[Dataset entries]
· · ·
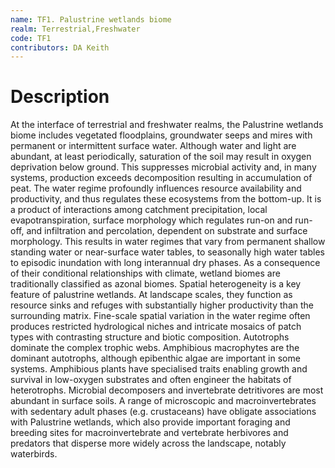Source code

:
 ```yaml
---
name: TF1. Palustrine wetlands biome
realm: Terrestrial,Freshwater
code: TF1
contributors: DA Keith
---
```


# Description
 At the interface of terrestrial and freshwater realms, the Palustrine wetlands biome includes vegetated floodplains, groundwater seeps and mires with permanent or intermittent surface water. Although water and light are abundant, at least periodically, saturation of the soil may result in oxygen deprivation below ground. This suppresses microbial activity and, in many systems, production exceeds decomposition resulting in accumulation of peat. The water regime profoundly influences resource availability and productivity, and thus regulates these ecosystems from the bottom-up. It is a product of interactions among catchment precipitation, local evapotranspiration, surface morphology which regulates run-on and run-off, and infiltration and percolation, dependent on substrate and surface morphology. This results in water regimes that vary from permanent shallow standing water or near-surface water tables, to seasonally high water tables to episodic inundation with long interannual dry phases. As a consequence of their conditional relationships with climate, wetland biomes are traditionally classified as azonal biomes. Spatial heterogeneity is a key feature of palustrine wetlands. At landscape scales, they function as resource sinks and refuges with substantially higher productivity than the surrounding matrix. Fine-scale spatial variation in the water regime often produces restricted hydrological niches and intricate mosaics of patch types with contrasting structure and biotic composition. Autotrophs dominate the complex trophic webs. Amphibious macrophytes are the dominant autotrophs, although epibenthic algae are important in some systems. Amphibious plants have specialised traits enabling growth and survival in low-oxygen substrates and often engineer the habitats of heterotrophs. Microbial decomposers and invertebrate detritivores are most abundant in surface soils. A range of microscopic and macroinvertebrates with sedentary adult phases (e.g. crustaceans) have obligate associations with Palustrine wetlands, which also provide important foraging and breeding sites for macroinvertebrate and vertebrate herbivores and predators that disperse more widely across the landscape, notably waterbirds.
· · ·
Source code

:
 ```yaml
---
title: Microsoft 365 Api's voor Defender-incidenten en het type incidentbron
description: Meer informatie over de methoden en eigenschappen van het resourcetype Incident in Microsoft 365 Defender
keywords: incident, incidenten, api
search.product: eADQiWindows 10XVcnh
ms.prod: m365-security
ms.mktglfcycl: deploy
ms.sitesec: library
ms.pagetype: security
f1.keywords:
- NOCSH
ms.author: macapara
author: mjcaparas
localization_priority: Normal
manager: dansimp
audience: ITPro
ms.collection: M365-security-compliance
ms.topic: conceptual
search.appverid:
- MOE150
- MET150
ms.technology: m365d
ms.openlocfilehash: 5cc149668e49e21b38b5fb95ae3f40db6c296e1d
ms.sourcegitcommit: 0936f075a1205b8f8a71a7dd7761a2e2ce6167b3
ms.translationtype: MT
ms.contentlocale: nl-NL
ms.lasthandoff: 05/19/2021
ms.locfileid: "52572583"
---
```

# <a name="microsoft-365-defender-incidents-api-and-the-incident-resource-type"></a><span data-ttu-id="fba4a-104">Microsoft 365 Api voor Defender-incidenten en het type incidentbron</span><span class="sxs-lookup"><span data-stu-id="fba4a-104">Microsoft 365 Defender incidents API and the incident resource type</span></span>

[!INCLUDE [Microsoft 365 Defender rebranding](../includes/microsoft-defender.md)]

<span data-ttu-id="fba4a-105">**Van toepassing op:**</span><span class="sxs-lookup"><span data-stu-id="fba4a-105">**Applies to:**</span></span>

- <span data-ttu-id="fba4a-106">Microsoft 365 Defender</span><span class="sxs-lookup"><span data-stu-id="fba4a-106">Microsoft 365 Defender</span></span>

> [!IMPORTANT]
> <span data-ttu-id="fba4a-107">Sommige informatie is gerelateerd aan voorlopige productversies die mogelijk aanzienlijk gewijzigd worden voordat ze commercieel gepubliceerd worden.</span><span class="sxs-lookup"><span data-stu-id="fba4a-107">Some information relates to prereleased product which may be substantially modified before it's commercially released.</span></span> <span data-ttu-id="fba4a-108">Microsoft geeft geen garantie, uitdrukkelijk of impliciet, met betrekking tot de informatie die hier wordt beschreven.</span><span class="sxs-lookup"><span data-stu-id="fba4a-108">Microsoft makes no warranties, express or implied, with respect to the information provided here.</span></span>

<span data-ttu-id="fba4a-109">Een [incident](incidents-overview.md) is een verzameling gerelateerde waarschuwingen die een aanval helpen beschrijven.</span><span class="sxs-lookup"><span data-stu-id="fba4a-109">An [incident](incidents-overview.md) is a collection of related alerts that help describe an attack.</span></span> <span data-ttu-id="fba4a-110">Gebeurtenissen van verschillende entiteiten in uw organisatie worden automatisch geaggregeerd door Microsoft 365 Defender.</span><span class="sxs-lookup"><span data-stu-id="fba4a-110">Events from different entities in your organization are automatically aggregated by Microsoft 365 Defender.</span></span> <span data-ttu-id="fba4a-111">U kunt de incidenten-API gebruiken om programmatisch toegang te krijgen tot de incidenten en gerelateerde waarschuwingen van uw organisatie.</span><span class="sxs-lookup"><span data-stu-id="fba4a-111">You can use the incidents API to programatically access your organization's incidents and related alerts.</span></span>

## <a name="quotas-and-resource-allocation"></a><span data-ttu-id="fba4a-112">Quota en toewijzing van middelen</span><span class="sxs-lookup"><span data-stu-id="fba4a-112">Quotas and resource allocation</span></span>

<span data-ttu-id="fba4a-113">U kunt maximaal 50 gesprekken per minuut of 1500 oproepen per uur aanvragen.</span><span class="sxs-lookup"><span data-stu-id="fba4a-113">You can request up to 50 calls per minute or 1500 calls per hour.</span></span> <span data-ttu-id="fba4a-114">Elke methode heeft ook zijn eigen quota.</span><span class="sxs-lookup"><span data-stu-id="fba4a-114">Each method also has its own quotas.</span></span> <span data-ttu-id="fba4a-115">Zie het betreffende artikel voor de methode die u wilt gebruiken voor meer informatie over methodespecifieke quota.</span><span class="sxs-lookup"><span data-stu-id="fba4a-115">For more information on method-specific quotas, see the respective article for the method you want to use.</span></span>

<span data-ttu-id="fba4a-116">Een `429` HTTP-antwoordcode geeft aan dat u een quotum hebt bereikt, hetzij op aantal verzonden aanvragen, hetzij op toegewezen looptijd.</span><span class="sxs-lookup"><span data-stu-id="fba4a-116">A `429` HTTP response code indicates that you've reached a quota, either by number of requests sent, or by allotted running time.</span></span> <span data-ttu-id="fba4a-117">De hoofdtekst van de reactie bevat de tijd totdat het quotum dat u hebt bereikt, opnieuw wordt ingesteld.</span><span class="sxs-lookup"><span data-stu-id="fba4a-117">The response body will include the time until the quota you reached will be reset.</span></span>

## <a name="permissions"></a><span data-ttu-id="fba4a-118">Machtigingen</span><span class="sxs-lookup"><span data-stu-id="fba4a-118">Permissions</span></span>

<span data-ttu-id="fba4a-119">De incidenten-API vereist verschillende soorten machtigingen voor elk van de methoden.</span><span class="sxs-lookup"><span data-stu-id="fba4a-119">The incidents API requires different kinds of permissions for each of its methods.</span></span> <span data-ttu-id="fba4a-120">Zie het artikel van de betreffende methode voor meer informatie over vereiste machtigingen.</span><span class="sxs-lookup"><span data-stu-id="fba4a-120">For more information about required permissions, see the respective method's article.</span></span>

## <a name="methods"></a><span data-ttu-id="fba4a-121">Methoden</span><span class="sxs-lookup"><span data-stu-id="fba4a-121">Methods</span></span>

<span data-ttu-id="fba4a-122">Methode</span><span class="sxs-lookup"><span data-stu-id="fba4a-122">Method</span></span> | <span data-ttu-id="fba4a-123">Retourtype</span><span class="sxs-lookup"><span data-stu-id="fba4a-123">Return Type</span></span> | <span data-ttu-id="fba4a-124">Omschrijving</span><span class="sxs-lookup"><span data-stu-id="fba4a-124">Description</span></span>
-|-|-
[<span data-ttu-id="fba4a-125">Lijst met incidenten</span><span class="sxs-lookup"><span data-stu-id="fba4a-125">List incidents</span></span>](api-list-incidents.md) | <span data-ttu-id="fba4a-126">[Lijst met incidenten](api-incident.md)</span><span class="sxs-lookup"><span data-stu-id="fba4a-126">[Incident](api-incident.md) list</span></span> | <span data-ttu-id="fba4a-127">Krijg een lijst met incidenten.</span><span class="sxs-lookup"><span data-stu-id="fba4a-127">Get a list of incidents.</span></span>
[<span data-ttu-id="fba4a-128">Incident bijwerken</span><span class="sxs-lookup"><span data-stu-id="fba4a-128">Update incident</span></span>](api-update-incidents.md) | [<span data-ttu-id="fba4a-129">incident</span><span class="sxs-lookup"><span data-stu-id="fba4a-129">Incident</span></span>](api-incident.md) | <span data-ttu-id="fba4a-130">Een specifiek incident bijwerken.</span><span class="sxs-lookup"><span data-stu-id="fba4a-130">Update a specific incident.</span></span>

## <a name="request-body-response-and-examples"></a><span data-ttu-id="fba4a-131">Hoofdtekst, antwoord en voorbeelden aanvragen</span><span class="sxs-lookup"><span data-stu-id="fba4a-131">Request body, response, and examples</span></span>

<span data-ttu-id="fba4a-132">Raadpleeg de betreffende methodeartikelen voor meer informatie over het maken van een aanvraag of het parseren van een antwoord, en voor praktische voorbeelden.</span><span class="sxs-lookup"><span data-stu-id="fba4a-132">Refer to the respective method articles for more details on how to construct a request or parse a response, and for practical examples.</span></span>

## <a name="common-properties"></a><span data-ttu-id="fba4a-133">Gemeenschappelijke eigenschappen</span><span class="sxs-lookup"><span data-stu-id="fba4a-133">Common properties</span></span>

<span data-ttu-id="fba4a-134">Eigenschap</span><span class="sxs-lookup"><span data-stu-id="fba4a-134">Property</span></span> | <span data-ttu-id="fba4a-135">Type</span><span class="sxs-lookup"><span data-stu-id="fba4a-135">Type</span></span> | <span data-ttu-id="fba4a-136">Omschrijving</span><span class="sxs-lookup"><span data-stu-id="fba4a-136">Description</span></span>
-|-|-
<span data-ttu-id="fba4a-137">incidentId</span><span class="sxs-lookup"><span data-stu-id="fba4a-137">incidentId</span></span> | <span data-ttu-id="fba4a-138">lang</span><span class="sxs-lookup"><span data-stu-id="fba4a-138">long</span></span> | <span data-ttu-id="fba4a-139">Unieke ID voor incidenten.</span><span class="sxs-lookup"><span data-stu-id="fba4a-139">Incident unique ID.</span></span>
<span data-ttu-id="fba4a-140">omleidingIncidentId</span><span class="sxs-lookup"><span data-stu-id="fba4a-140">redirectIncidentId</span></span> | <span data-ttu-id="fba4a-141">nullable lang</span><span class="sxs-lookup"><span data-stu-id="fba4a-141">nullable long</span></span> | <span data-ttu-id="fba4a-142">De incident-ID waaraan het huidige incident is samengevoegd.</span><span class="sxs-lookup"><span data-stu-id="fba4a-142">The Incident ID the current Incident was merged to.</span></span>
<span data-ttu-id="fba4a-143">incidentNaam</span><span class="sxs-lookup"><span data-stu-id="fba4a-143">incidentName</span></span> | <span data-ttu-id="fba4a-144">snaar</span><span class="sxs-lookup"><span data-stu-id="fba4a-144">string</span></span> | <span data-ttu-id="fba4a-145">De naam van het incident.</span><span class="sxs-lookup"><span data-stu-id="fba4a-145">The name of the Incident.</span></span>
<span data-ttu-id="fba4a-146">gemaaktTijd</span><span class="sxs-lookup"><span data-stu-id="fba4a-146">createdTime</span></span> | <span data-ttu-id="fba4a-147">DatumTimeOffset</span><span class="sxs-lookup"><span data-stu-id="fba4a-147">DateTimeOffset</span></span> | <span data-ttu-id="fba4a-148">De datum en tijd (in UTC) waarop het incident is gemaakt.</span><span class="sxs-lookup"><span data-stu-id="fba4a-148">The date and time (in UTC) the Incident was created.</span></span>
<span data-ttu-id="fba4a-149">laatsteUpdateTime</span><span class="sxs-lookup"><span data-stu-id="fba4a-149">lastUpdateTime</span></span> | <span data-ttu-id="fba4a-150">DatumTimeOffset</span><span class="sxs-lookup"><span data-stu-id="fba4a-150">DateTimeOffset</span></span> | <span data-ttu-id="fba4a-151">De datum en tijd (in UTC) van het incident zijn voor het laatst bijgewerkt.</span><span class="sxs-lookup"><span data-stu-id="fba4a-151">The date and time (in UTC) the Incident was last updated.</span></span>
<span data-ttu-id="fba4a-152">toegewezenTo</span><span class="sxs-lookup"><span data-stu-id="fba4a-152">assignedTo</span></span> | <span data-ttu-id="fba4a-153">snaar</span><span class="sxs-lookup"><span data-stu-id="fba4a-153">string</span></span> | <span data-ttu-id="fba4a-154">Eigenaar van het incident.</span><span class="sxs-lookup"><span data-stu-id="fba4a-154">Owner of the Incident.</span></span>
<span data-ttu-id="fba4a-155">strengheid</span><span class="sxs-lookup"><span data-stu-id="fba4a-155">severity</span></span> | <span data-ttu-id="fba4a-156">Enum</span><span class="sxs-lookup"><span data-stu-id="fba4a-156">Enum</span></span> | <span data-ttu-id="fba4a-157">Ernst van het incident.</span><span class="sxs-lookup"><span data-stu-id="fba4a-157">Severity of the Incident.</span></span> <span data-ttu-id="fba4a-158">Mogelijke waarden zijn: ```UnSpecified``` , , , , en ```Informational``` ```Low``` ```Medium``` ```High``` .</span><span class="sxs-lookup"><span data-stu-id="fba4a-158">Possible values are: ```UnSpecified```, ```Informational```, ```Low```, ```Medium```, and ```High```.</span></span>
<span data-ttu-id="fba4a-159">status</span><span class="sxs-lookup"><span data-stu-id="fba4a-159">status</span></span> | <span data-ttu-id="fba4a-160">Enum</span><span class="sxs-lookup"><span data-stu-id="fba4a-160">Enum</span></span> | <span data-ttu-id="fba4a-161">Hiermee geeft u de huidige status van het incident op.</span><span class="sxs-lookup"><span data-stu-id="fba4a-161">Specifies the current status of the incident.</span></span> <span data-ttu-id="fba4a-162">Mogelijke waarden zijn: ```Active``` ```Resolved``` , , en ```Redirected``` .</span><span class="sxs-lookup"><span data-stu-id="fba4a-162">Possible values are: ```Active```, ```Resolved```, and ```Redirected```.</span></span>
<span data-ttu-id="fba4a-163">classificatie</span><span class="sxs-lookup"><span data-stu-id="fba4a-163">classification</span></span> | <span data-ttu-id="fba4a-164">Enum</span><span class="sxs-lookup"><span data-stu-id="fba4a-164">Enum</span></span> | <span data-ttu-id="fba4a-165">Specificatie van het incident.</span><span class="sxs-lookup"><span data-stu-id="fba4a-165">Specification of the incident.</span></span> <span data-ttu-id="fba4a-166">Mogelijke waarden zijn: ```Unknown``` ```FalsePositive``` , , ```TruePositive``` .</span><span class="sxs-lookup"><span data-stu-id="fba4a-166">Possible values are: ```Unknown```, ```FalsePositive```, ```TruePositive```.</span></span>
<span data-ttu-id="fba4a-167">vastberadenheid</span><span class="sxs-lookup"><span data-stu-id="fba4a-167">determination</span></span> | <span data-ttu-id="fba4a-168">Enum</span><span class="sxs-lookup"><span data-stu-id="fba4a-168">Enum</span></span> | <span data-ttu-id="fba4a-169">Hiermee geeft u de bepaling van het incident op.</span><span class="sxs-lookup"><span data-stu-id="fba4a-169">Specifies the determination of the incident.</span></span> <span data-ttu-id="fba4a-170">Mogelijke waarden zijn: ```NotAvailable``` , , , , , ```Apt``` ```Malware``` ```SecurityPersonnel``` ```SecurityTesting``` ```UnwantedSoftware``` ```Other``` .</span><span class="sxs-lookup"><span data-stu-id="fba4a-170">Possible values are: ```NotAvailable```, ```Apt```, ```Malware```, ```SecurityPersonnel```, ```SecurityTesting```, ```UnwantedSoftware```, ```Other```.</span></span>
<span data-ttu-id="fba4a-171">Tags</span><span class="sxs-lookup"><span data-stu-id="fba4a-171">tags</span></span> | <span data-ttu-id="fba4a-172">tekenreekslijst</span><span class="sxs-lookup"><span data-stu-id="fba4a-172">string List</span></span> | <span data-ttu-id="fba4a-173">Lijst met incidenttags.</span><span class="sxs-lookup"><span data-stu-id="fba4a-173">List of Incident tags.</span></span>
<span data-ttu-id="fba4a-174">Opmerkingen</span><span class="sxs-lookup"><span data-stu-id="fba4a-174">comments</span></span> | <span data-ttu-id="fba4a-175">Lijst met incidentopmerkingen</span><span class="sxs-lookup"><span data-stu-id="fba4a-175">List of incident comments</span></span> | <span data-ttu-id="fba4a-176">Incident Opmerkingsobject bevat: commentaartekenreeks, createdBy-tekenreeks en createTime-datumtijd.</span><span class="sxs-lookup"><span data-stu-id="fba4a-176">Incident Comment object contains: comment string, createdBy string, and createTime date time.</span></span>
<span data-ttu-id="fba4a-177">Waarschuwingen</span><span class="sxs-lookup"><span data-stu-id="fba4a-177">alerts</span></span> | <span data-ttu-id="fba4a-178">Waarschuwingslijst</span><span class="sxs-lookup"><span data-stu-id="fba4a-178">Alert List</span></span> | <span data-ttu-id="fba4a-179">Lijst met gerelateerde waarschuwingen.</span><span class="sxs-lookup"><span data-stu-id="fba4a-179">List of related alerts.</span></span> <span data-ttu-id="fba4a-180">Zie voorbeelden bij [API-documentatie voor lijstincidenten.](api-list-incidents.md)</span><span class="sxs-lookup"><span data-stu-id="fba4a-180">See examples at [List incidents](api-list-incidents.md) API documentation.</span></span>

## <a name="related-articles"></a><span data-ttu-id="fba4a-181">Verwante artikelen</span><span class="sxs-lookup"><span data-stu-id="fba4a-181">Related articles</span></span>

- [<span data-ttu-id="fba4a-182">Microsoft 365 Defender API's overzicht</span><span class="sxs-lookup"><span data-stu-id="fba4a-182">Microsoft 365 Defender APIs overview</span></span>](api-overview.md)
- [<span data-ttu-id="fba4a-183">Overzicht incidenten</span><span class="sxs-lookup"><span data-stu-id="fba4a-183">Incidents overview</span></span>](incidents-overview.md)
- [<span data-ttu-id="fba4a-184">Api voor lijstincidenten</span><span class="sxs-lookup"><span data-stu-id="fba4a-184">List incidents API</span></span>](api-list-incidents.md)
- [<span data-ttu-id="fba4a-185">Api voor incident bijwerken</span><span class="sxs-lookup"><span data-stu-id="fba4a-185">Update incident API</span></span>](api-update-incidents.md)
· · ·
Every line above that includes the string "keywords" needs to be copied.

keywords: incident, incidenten, api
f1.keywords:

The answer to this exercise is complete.